(Beginning of Data for processing)
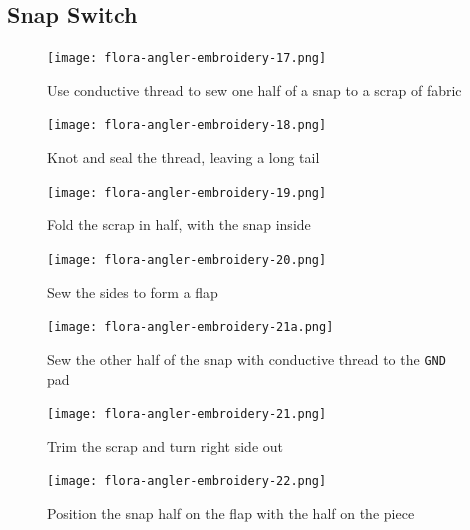 \documentclass[letterpaper,twoside,12pt]{article}
\begin{document}
\subsection{Snap Switch}
\begin{figure}[hbpt]\begin{centering}%
\texttt{[image: flora-angler-embroidery-17.png]}
\caption{Use conductive thread to sew one half of a snap to a scrap of fabric}
\label{fig:flora-angler-embroidery-17}
\end{centering}\end{figure}
\begin{figure}[hbpt]\begin{centering}%
\texttt{[image: flora-angler-embroidery-18.png]}
\caption{Knot and seal the thread, leaving a long tail}
\label{fig:flora-angler-embroidery-18}
\end{centering}\end{figure}
\begin{figure}[hbpt]\begin{centering}%
\texttt{[image: flora-angler-embroidery-19.png]}
\caption{Fold the scrap in half, with the snap inside}
\label{fig:flora-angler-embroidery-19}
\end{centering}\end{figure}
\begin{figure}[hbpt]\begin{centering}%
\texttt{[image: flora-angler-embroidery-20.png]}
\caption{Sew the sides to form a flap}
\label{fig:flora-angler-embroidery-20}
\end{centering}\end{figure}
\begin{figure}[hbpt]\begin{centering}%
\texttt{[image: flora-angler-embroidery-21a.png]}
\caption{Sew the other half of the snap with conductive thread to the 
\texttt{GND} pad}
\label{fig:flora-angler-embroidery-21a}
\end{centering}\end{figure}
\begin{figure}[hbpt]\begin{centering}%
\texttt{[image: flora-angler-embroidery-21.png]}
\caption{Trim the scrap and turn right side out}
\label{fig:flora-angler-embroidery-21}
\end{centering}\end{figure}
\begin{figure}[hbpt]\begin{centering}%
\texttt{[image: flora-angler-embroidery-22.png]}
\caption{Position the snap half on the flap with the half on the piece}
\label{fig:flora-angler-embroidery-22}
\end{centering}\end{figure}
\end{document}

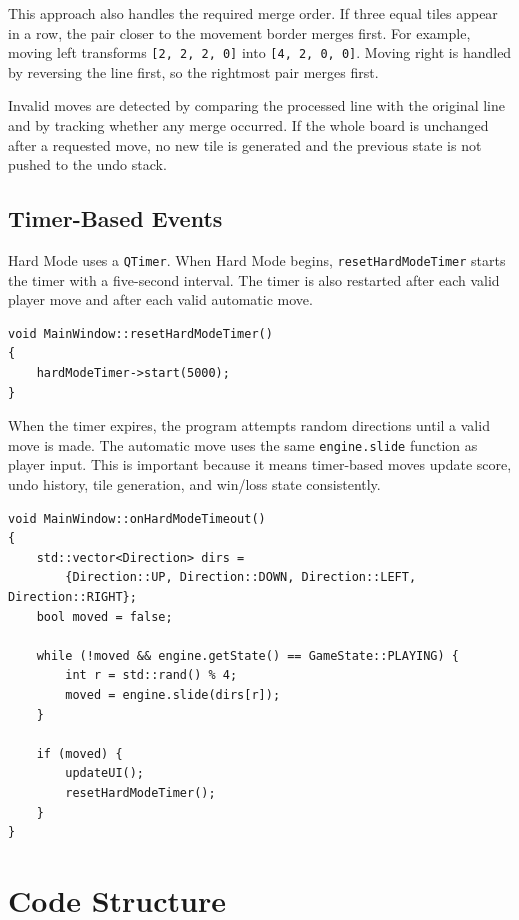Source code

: \documentclass[a4paper,12pt]{article}
\begin{document}
This approach also handles the required merge order. If three equal tiles appear in a row, the pair closer to the movement border merges first. For example, moving left transforms \texttt{[2, 2, 2, 0]} into \texttt{[4, 2, 0, 0]}. Moving right is handled by reversing the line first, so the rightmost pair merges first.

Invalid moves are detected by comparing the processed line with the original line and by tracking whether any merge occurred. If the whole board is unchanged after a requested move, no new tile is generated and the previous state is not pushed to the undo stack.

\subsection{Timer-Based Events}

Hard Mode uses a \texttt{QTimer}. When Hard Mode begins, \texttt{resetHardModeTimer} starts the timer with a five-second interval. The timer is also restarted after each valid player move and after each valid automatic move.

\begin{lstlisting}[style=CppStyle,caption={Starting the Hard Mode timer}]
void MainWindow::resetHardModeTimer()
{
    hardModeTimer->start(5000);
}
\end{lstlisting}

When the timer expires, the program attempts random directions until a valid move is made. The automatic move uses the same \texttt{engine.slide} function as player input. This is important because it means timer-based moves update score, undo history, tile generation, and win/loss state consistently.

\begin{lstlisting}[style=CppStyle,caption={Hard Mode timeout logic}]
void MainWindow::onHardModeTimeout()
{
    std::vector<Direction> dirs =
        {Direction::UP, Direction::DOWN, Direction::LEFT, Direction::RIGHT};
    bool moved = false;

    while (!moved && engine.getState() == GameState::PLAYING) {
        int r = std::rand() % 4;
        moved = engine.slide(dirs[r]);
    }

    if (moved) {
        updateUI();
        resetHardModeTimer();
    }
}
\end{lstlisting}

\section{Code Structure}
\end{document}
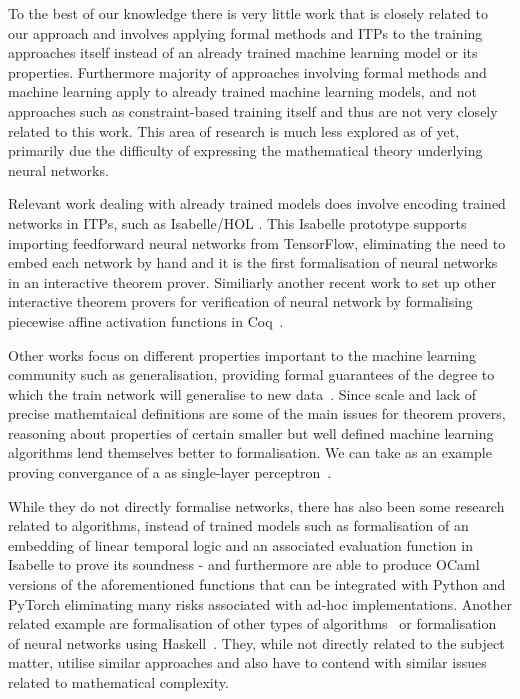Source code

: \documentclass[a4paper,UKenglish,cleveref, autoref, thm-restate]{lipics-v2021}
\begin{document}
To the best of our knowledge there is very little work that is closely related to our approach and involves applying formal methods and ITPs to the training approaches itself instead of an already trained machine learning model or its properties. Furthermore majority of approaches involving formal methods and machine learning  apply to already trained machine learning models, and not approaches such as constraint-based training itself and thus are not very closely related to this work. This area of research is much less explored as of yet, primarily due the difficulty of expressing the mathematical theory underlying neural networks. 

Relevant work dealing with already trained models does involve encoding trained networks in ITPs, such as Isabelle/HOL \cite{brucker2023verifying}. This Isabelle prototype supports importing feedforward neural networks from TensorFlow, eliminating the need to embed each network by hand and it is the first formalisation of neural networks in an interactive theorem prover. Similiarly another recent work to set up other interactive theorem provers for verification of neural network by formalising piecewise affine activation functions in Coq~\cite{aleksandrov2023formalizing}. 

Other works focus on different properties important to the machine learning community such as generalisation, providing formal guarantees of the degree to which the train network will generalise to new data~\cite{bagnall2019certifying}. Since scale and lack of precise mathemtaical definitions are some of the main issues for theorem provers, reasoning about properties of certain smaller but well defined machine learning algorithms lend themselves better to formalisation. We can take as an example proving convergance of a as single-layer perceptron~\cite{murphy2017verified}.

While they do not directly formalise networks, there has also been some research related to algorithms, instead of trained models such as formalisation of an embedding of linear temporal logic and an associated evaluation function in Isabelle to prove its soundness - and furthermore are able to produce OCaml versions of the aforementioned functions that can be integrated with Python and PyTorch eliminating many risks associated with ad-hoc implementations\cite{chevallier2022constrained}. Another related example are formalisation of other types of algorithms~\cite{daukantas2021trimming} or formalisation of neural networks using Haskell~\cite{xie2023haskell}. They, while not directly related to the subject matter, utilise similar approaches and also have to contend with similar issues related to mathematical complexity.
\end{document}
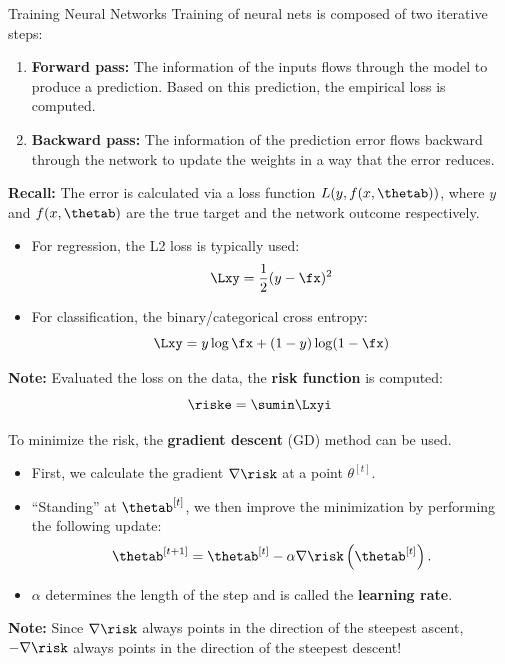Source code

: 







\begin{vbframe}{Training Neural Networks}
\lz
Training of neural nets is composed of two iterative steps:
\lz
\begin{enumerate}
\item \textbf{Forward pass:} The information of the inputs flows through the model to produce a prediction. Based on this prediction, the empirical loss is computed.
\lz
\item \textbf{Backward pass:} The information of the prediction error flows backward through the network to update the weights in a way that the error reduces.
\end{enumerate}
\lz

\textbf{Recall:} The error is calculated via a loss function $L(y, f(x, \thetab))$, where $y$ and $f(x, \thetab)$ are the true target and the network outcome respectively.
\framebreak

\lz
\lz
\begin{itemize}
\item For regression, the L2 loss is typically used:
$$\Lxy = \frac{1}{2}(y - \fx)^2$$
\item For classification, the binary/categorical cross entropy:
$$\Lxy = y \log \fx + (1 - y) \log(1 - \fx)$$
\end{itemize}
\lz
\lz
\textbf{Note:} Evaluated the loss on the data, the \textbf{risk function} is computed:
$$\riske = \sumin \Lxyi$$
\framebreak

\lz
To minimize the risk, the \textbf{gradient descent} (GD) method can be used.
\lz
\begin{itemize}
\item First, we calculate the gradient $\nabla \risk$ at a point $\theta^{[t]}$.
\lz
\item \enquote{Standing} at $\thetab^{[t]}$, we then improve the minimization by performing the following update:
$$\thetab^{[t + 1 ]}  = \thetab^{[t]} - \alpha \nabla \risk\left(\thetab^{[t]}\right).$$
\item $\alpha$ determines the length of the step and is called the \textbf{learning rate}.
\end{itemize}
\lz
\lz
\textbf{Note:} Since $\nabla \risk$ always points in the direction of the steepest ascent, $-\nabla \risk$ always points in the direction of the steepest descent!
\end{vbframe}

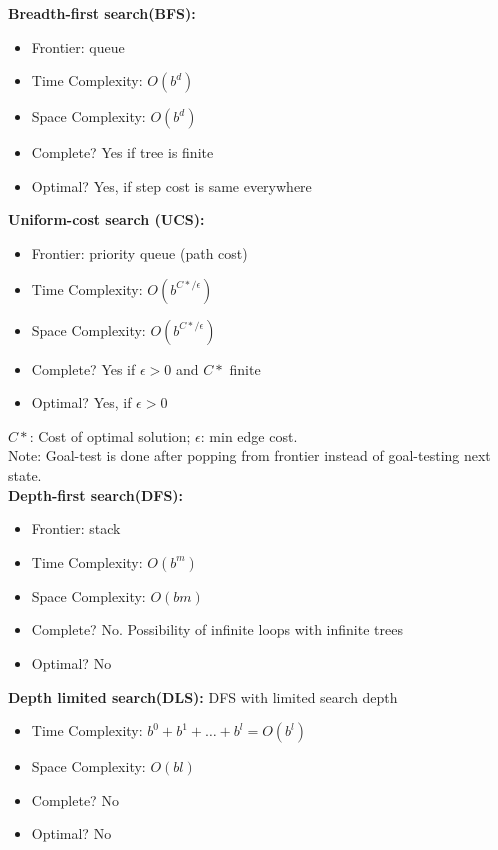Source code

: \documentclass[10pt,landscape]{article}
\begin{document}
\begin{multicols}{3}
\begin{scriptsize}
\textbf{Breadth-first search(BFS):}
\begin{itemize}
  \item Frontier: queue
  \item Time Complexity: $O(b^d)$
  \item Space Complexity: $O(b^d)$
  \item Complete? Yes if tree is finite
  \item Optimal? Yes, if step cost is same everywhere
\end{itemize}
\textbf{Uniform-cost search (UCS):}\\
\begin{itemize}
  \item Frontier: priority queue (path cost)
  \item Time Complexity: $O(b^{C*/\epsilon})$
  \item Space Complexity: $O(b^{C*/\epsilon})$
  \item Complete? Yes if $\epsilon > 0$ and $C*$ finite
  \item Optimal? Yes, if $\epsilon > 0$
\end{itemize}
$C*$: Cost of optimal solution; $\epsilon$: min edge cost.\\
Note: Goal-test is done after popping from frontier instead of goal-testing next state.\\
\textbf{Depth-first search(DFS):}
\begin{itemize}
  \item Frontier: stack
  \item Time Complexity: $O(b^m)$
  \item Space Complexity: $O(bm)$
  \item Complete? No. Possibility of infinite loops with infinite trees
  \item Optimal? No
\end{itemize}
\textbf{Depth limited search(DLS):} DFS with limited search depth
\begin{itemize}
  \item Time Complexity: $b^0 + b^1 + \ldots + b^l = O(b^l)$
  \item Space Complexity: $O(bl)$
  \item Complete? No
  \item Optimal? No
\end{itemize}


\end{scriptsize}
\end{multicols}
\end{document}
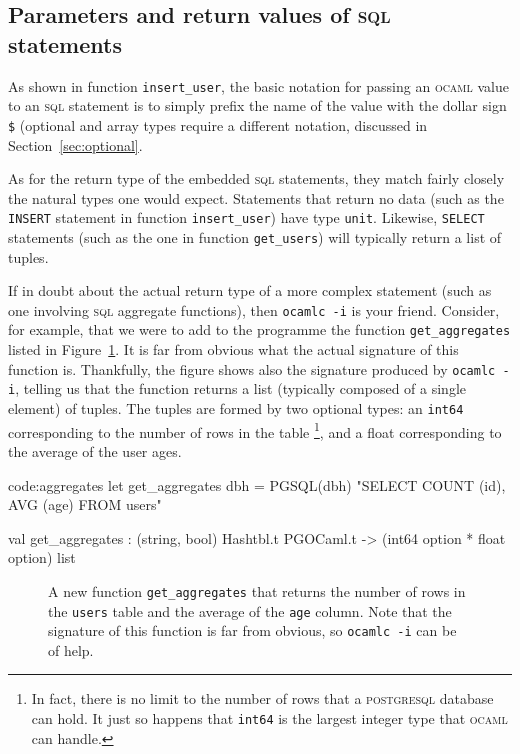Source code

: \documentclass[11pt]{article}
\newcommand{\ocaml}{\textsc{ocaml}\xspace}
\newcommand{\postgresql}{\textsc{postgresql}\xspace}
\newcommand{\sql}{\textsc{sql}\xspace}
\newcommand{\displaycodesave}[1]{\fcolorbox{codeframe}{codeback}{\BUseVerbatim[numbers=right,formatcom=\color{codefront},fontsize=\footnotesize]{#1}}}
\begin{document}
\subsection{Parameters and return values of \sql statements}
\label{sec:param}

As shown in function \texttt{insert\_user}, the basic notation for passing an \ocaml
value to an \sql statement is to simply prefix the name of the value with the dollar
sign \texttt{\$} (optional and array types require a different notation, discussed
in Section~\ref{sec:optional}.

As for the return type of the embedded \sql statements, they match fairly closely
the natural types one would expect.  Statements that return no data (such as the
\texttt{INSERT} statement in function \texttt{insert\_user}) have type \texttt{unit}.
Likewise, \texttt{SELECT} statements (such as the one in function \texttt{get\_users})
will typically return a list of tuples.

If in doubt about the actual return type of a more complex statement (such as one
involving \sql aggregate functions), then \texttt{ocamlc -i} is your friend.  Consider,
for example, that we were to add to the programme the function \texttt{get\_aggregates}
listed in Figure~\ref{fig:aggregates}.  It is far from obvious what the actual
signature of this function is.  Thankfully, the figure shows also the signature
produced by \texttt{ocamlc -i}, telling us that the function returns a list (typically
composed of a single element) of tuples.  The tuples are formed by two optional types:
an \texttt{int64} corresponding to the number of rows in the table \footnote{In fact,
there is no limit to the number of rows that a \postgresql database can hold.  It just
so happens that \texttt{int64} is the largest integer type that \ocaml can handle.},
and a float corresponding to the average of the user ages.

\begin{SaveVerbatim}{code:aggregates}
let get_aggregates dbh =
    PGSQL(dbh) "SELECT COUNT (id), AVG (age) FROM users"

val get_aggregates :
    (string, bool) Hashtbl.t PGOCaml.t -> (int64 option * float option) list
\end{SaveVerbatim}

\begin{figure}[!ht]
\centering
\displaycodesave{code:aggregates}
\caption{A new function \texttt{get\_aggregates} that returns the number of rows in the \texttt{users}
table and the average of the \texttt{age} column.  Note that the signature of this function is far from
obvious, so \texttt{ocamlc -i} can be of help.}
\label{fig:aggregates}
\end{figure}
\end{document}
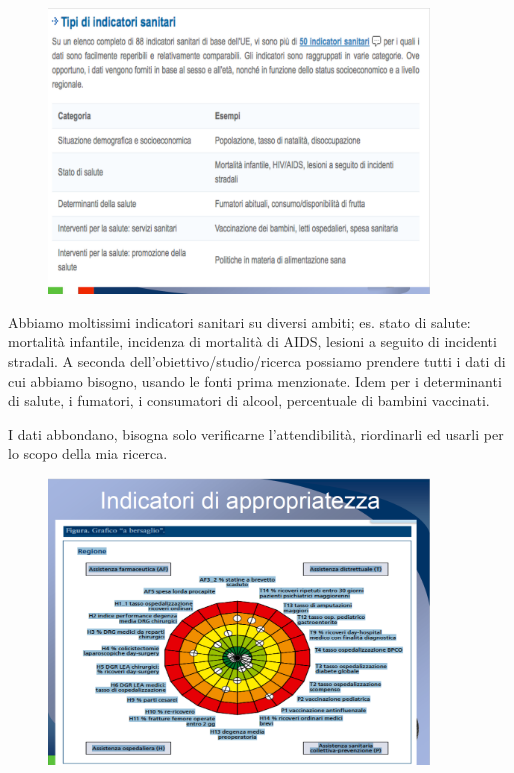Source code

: \begin{figure}[!ht]
\centering
	\includegraphics[width=0.9\textwidth]{02/image5.png}
\end{figure}


Abbiamo moltissimi indicatori sanitari su diversi ambiti; es. stato di
salute: mortalità infantile, incidenza di mortalità di AIDS, lesioni a
seguito di incidenti stradali. A seconda dell'obiettivo/studio/ricerca
possiamo prendere tutti i dati di cui abbiamo bisogno, usando le fonti
prima menzionate. Idem per i determinanti di salute, i fumatori, i
consumatori di alcool, percentuale di bambini vaccinati.

I dati abbondano, bisogna solo verificarne l'attendibilità, riordinarli
ed usarli per lo scopo della mia ricerca.
\begin{figure}[!ht]
\centering
	\includegraphics[width=0.9\textwidth]{02/image6.png}
\end{figure}


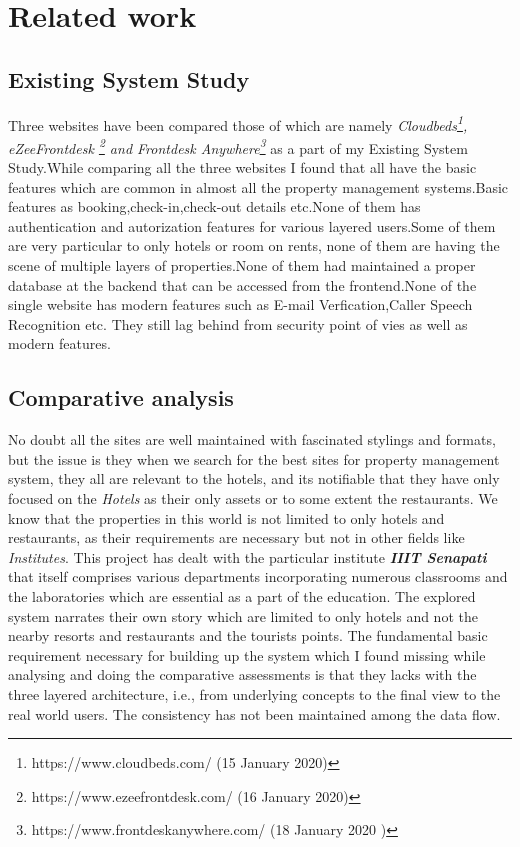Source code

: \documentclass[12pt]{report}
\begin{document}
\chapter{Related work}
 
\section{Existing System Study}
Three websites have been compared those of which are namely \textit{Cloudbeds\footnote{https://www.cloudbeds.com/ (15 January 2020)}, eZeeFrontdesk \footnote{https://www.ezeefrontdesk.com/ (16 January 2020)} and
Frontdesk Anywhere\footnote{https://www.frontdeskanywhere.com/ (18 January 2020 )}} as a part of my Existing
System Study.While comparing all the three
websites I found that all have the basic features
which are common in almost all the property
management
systems.Basic
features
as
booking,check-in,check-out details etc.None of
them has authentication and autorization
features for various layered users.Some of them
are very particular to only hotels or room on
rents, none of them are having the scene of
multiple layers of properties.None of them had
maintained a proper database at the backend
that can be accessed from the frontend.None of
the single website has modern features such as
E-mail Verfication,Caller Speech Recognition
etc. They still lag behind from security point of
vies as well as modern features.
\section{Comparative analysis}
No doubt all the sites are well maintained with fascinated stylings and formats, but the issue is they when we search for the best sites for property management system, they all are relevant to the hotels, and its notifiable that they have only focused on the \textit{Hotels} as their only assets or to some extent the restaurants.  We know that the properties in this world is not limited to only hotels and restaurants, as their requirements are necessary but not in other fields like \textit{Institutes}. This project has dealt with the particular institute \textbf{\textit{IIIT Senapati}} that itself comprises various departments incorporating numerous classrooms and the laboratories which are essential as a part of the education. The explored system narrates their own story which are limited to only hotels and not the nearby resorts and restaurants and the tourists points. \newline
The fundamental basic requirement necessary for building up the system which I found missing while analysing and doing the comparative assessments is that they lacks with the three layered architecture, i.e., from underlying concepts to the final view to the real world users. The consistency has not been maintained among the data flow. 
\end{document}
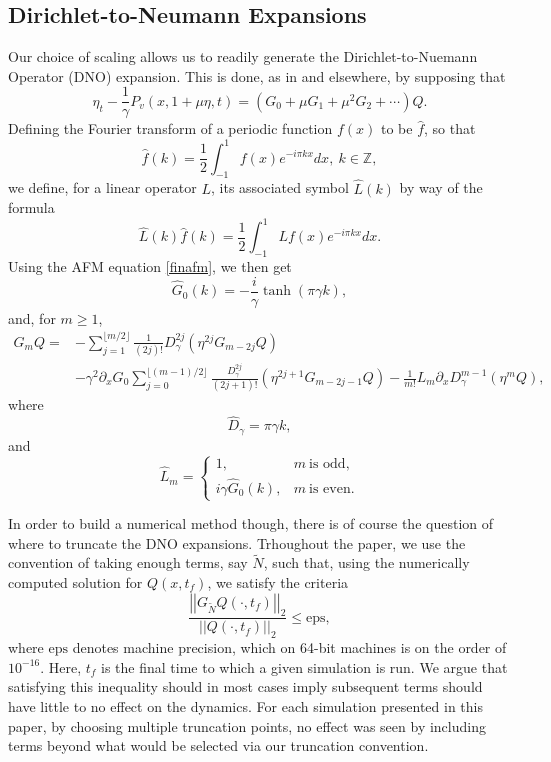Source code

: \documentclass[a4paper,11pt]{article}
\newcommand{\ba}{\begin{array}}
\newcommand{\ea}{\end{array}}
\newcommand{\p}{\partial}
\newcommand{\gnorm}[1]{\left|\left| #1\right|\right|}
\begin{document}
\subsection{Dirichlet-to-Neumann Expansions}
Our choice of scaling allows us to readily generate the Dirichlet-to-Nuemann Operator (DNO) expansion.  This is done, as in \cite{craig} and elsewhere, by supposing that 
\[
\eta_{t} - \frac{1}{\gamma}P_{v}(x,1+\mu \eta,t) = \left(G_{0} + \mu G_{1} + \mu^{2}  G_{2} + \cdots \right)Q.
\]
Defining the Fourier transform of a periodic function $f(x)$ to be $\hat{f}$, so that 
\[
\hat{f}(k) = \frac{1}{2}\int_{-1}^{1}f(x)e^{-i\pi k x} dx, ~ k\in \mathbb{Z},
\]
we define, for a linear operator $L$, its associated symbol $\hat{L}(k)$ by way of the formula 
\[
\hat{L}(k)\hat{f}(k) = \frac{1}{2}\int_{-1}^{1} Lf(x) e^{-i\pi k x}dx.
\]
Using the AFM equation \eqref{finafm}, we then get 
\[
\hat{G}_{0}(k) = -\frac{i}{\gamma}\tanh(\pi \gamma k),
\]
and, for $m\geq 1$, 
\begin{align*}
G_{m}Q = & -\sum_{j=1}^{\lfloor{m/2}\rfloor}\frac{1}{(2j)!}D^{2j}_{\gamma}\left(\eta^{2j}G_{m-2j}Q\right) \\
& - \gamma^{2}\p_{x}G_{0} \sum_{j=0}^{\lfloor{(m-1)/2}\rfloor}\frac{D_{\gamma}^{2j}}{(2j+1)!}\left(\eta^{2j+1}G_{m-2j-1}Q\right) - \frac{1}{m!}L_{m} \p_{x}D_{\gamma}^{m-1}\left(\eta^{m}Q \right),
\end{align*}
where
\[
\hat{D}_{\gamma} = \pi \gamma k,
\]
and
\[
\hat{L}_{m} = \left\{
\ba{rl}
1,  & m~\mbox{is odd}, \\
i\gamma \hat{G}_{0}(k),  & m~\mbox{is even}.
\ea
\right.
\]

In order to build a numerical method though, there is of course the question of where to truncate the DNO expansions.  Trhoughout the paper, we use the convention of taking enough terms, say $\tilde{N}$, such that, using the numerically computed solution for $Q(x,t_{f})$, we satisfy the criteria  
\begin{equation}
\frac{\gnorm{G_{\tilde{N}} Q(\cdot,t_{f})}_{2}}{\gnorm{Q(\cdot,t_{f})}_{2}} \leq \mbox{eps},
\label{trunccond}
\end{equation}
where $\mbox{eps}$ denotes machine precision, which on 64-bit machines is on the order of $10^{-16}$.  Here, $t_{f}$ is the final time to which a given simulation is run.  We argue that satisfying this inequality should in most cases imply subsequent terms should have little to no effect on the dynamics.  For each simulation presented in this paper, by choosing multiple truncation points, no effect was seen by including terms beyond what would be selected via our truncation convention.
\end{document}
(End of Data for processing)
* [Work instructions]: The answer must be every line of the records that contains the word "nabla".

* [Result for this task]:
\item First, we calculate the gradient $\nabla \risk$ at a point $\theta^{[t]}$.
$$\thetab^{[t + 1 ]}  = \thetab^{[t]} - \alpha \nabla \risk\left(\thetab^{[t]}\right).$$
\textbf{Note:} Since $\nabla \risk$ always points in the direction of the steepest ascent, $-\nabla \risk$ always points in the direction of the steepest descent!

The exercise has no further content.